# Directions
Records follow. Copy every line with "resultados".

[Saved entries]
BEGIN

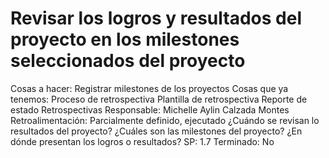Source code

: # Revisar los logros y resultados del proyecto en los milestones seleccionados del proyecto

Cosas a hacer: Registrar milestones de los proyectos
Cosas que ya tenemos: Proceso de retrospectiva
Plantilla de retrospectiva
Reporte de estado
Retrospectivas
Responsable: Michelle Aylin Calzada Montes
Retroalimentación: Parcialmente definido, ejecutado
¿Cuándo se revisan lo resultados del proyecto?
¿Cuáles son las milestones del proyecto?
¿En dónde presentan los logros o resultados?
SP: 1.7
Terminado: No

END

# Answer for the task
: # Revisar los logros y resultados del proyecto en los milestones seleccionados del proyecto
¿Cuándo se revisan lo resultados del proyecto?
¿En dónde presentan los logros o resultados?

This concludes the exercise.